What is being asked: Each record, word for word and stripped of pictures, is what the answer should contain.

========================================

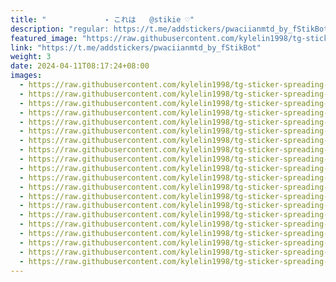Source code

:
 ```yaml
---
title: "ㅤㅤ          ˖ これは   @stikie ♡"
description: "regular: https://t.me/addstickers/pwaciianmtd_by_fStikBot"
featured_image: "https://raw.githubusercontent.com/kylelin1998/tg-sticker-spreading-worldwide-images/main/img/9290866b-888f-48f6-8ae2-d6295a2a14ef.jpg"
link: "https://t.me/addstickers/pwaciianmtd_by_fStikBot"
weight: 3
date: 2024-04-11T08:17:24+08:00
images:
  - https://raw.githubusercontent.com/kylelin1998/tg-sticker-spreading-worldwide-images/main/img/9290866b-888f-48f6-8ae2-d6295a2a14ef.jpg
  - https://raw.githubusercontent.com/kylelin1998/tg-sticker-spreading-worldwide-images/main/img/5f9dc8d0-2b3e-4b89-8fdb-e7360f2778e6.jpg
  - https://raw.githubusercontent.com/kylelin1998/tg-sticker-spreading-worldwide-images/main/img/57c8ca92-cfb5-4ba2-b495-5b0c7951fda5.jpg
  - https://raw.githubusercontent.com/kylelin1998/tg-sticker-spreading-worldwide-images/main/img/ab0ff193-b811-419b-b3b4-a8650a08f775.jpg
  - https://raw.githubusercontent.com/kylelin1998/tg-sticker-spreading-worldwide-images/main/img/606afa00-c9de-41d4-97d8-0a297756f663.jpg
  - https://raw.githubusercontent.com/kylelin1998/tg-sticker-spreading-worldwide-images/main/img/1c90bc0e-e55c-4d1a-a2fb-ff779eff8249.jpg
  - https://raw.githubusercontent.com/kylelin1998/tg-sticker-spreading-worldwide-images/main/img/2a6609c5-0f37-4e60-a101-53672d320b9c.jpg
  - https://raw.githubusercontent.com/kylelin1998/tg-sticker-spreading-worldwide-images/main/img/9e172446-fb78-4d29-9700-8abd46de8ec2.jpg
  - https://raw.githubusercontent.com/kylelin1998/tg-sticker-spreading-worldwide-images/main/img/b0eb0305-e462-42f0-aada-2c42736ab066.jpg
  - https://raw.githubusercontent.com/kylelin1998/tg-sticker-spreading-worldwide-images/main/img/72e162f5-9cd0-4f23-9bc3-2b04fd7f3040.jpg
  - https://raw.githubusercontent.com/kylelin1998/tg-sticker-spreading-worldwide-images/main/img/6acdd938-7e90-4bc4-a5f1-8101baa843d8.jpg
  - https://raw.githubusercontent.com/kylelin1998/tg-sticker-spreading-worldwide-images/main/img/8dae2228-3489-47fb-94b4-078f8c77e1cd.jpg
  - https://raw.githubusercontent.com/kylelin1998/tg-sticker-spreading-worldwide-images/main/img/552c93e4-ab00-4329-b2fc-babe261fc196.jpg
  - https://raw.githubusercontent.com/kylelin1998/tg-sticker-spreading-worldwide-images/main/img/e177a955-e89d-41a1-ae0e-ed5adb8501c0.jpg
  - https://raw.githubusercontent.com/kylelin1998/tg-sticker-spreading-worldwide-images/main/img/373a3b92-7d38-438f-a926-6d1a71233e97.jpg
  - https://raw.githubusercontent.com/kylelin1998/tg-sticker-spreading-worldwide-images/main/img/1de91e97-7dda-4c64-a66b-554c3a7230c1.jpg
  - https://raw.githubusercontent.com/kylelin1998/tg-sticker-spreading-worldwide-images/main/img/5a7aa1fe-3b90-4da2-a570-a501ca26f96b.jpg
  - https://raw.githubusercontent.com/kylelin1998/tg-sticker-spreading-worldwide-images/main/img/618c4533-b336-4d44-baf2-a38cf80d8b49.jpg
  - https://raw.githubusercontent.com/kylelin1998/tg-sticker-spreading-worldwide-images/main/img/656c3bf4-ab2f-4219-89cc-a4f49098f562.jpg
  - https://raw.githubusercontent.com/kylelin1998/tg-sticker-spreading-worldwide-images/main/img/47af23a5-2b7a-4db7-bddd-24ccfd26dfc7.jpg
---
```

========================================

Written solution:
Source code

:
 ```yaml
---
title: "ㅤㅤ          ˖ これは   @stikie ♡"
description: "regular: https://t.me/addstickers/pwaciianmtd_by_fStikBot"
featured_image: "https://raw.githubusercontent.com/kylelin1998/tg-sticker-spreading-worldwide-images/main/img/9290866b-888f-48f6-8ae2-d6295a2a14ef.jpg"
link: "https://t.me/addstickers/pwaciianmtd_by_fStikBot"
weight: 3
date: 2024-04-11T08:17:24+08:00
images:
  - https://raw.githubusercontent.com/kylelin1998/tg-sticker-spreading-worldwide-images/main/img/9290866b-888f-48f6-8ae2-d6295a2a14ef.jpg
  - https://raw.githubusercontent.com/kylelin1998/tg-sticker-spreading-worldwide-images/main/img/5f9dc8d0-2b3e-4b89-8fdb-e7360f2778e6.jpg
  - https://raw.githubusercontent.com/kylelin1998/tg-sticker-spreading-worldwide-images/main/img/57c8ca92-cfb5-4ba2-b495-5b0c7951fda5.jpg
  - https://raw.githubusercontent.com/kylelin1998/tg-sticker-spreading-worldwide-images/main/img/ab0ff193-b811-419b-b3b4-a8650a08f775.jpg
  - https://raw.githubusercontent.com/kylelin1998/tg-sticker-spreading-worldwide-images/main/img/606afa00-c9de-41d4-97d8-0a297756f663.jpg
  - https://raw.githubusercontent.com/kylelin1998/tg-sticker-spreading-worldwide-images/main/img/1c90bc0e-e55c-4d1a-a2fb-ff779eff8249.jpg
  - https://raw.githubusercontent.com/kylelin1998/tg-sticker-spreading-worldwide-images/main/img/2a6609c5-0f37-4e60-a101-53672d320b9c.jpg
  - https://raw.githubusercontent.com/kylelin1998/tg-sticker-spreading-worldwide-images/main/img/9e172446-fb78-4d29-9700-8abd46de8ec2.jpg
  - https://raw.githubusercontent.com/kylelin1998/tg-sticker-spreading-worldwide-images/main/img/b0eb0305-e462-42f0-aada-2c42736ab066.jpg
  - https://raw.githubusercontent.com/kylelin1998/tg-sticker-spreading-worldwide-images/main/img/72e162f5-9cd0-4f23-9bc3-2b04fd7f3040.jpg
  - https://raw.githubusercontent.com/kylelin1998/tg-sticker-spreading-worldwide-images/main/img/6acdd938-7e90-4bc4-a5f1-8101baa843d8.jpg
  - https://raw.githubusercontent.com/kylelin1998/tg-sticker-spreading-worldwide-images/main/img/8dae2228-3489-47fb-94b4-078f8c77e1cd.jpg
  - https://raw.githubusercontent.com/kylelin1998/tg-sticker-spreading-worldwide-images/main/img/552c93e4-ab00-4329-b2fc-babe261fc196.jpg
  - https://raw.githubusercontent.com/kylelin1998/tg-sticker-spreading-worldwide-images/main/img/e177a955-e89d-41a1-ae0e-ed5adb8501c0.jpg
  - https://raw.githubusercontent.com/kylelin1998/tg-sticker-spreading-worldwide-images/main/img/373a3b92-7d38-438f-a926-6d1a71233e97.jpg
  - https://raw.githubusercontent.com/kylelin1998/tg-sticker-spreading-worldwide-images/main/img/1de91e97-7dda-4c64-a66b-554c3a7230c1.jpg
  - https://raw.githubusercontent.com/kylelin1998/tg-sticker-spreading-worldwide-images/main/img/5a7aa1fe-3b90-4da2-a570-a501ca26f96b.jpg
  - https://raw.githubusercontent.com/kylelin1998/tg-sticker-spreading-worldwide-images/main/img/618c4533-b336-4d44-baf2-a38cf80d8b49.jpg
  - https://raw.githubusercontent.com/kylelin1998/tg-sticker-spreading-worldwide-images/main/img/656c3bf4-ab2f-4219-89cc-a4f49098f562.jpg
  - https://raw.githubusercontent.com/kylelin1998/tg-sticker-spreading-worldwide-images/main/img/47af23a5-2b7a-4db7-bddd-24ccfd26dfc7.jpg
---
```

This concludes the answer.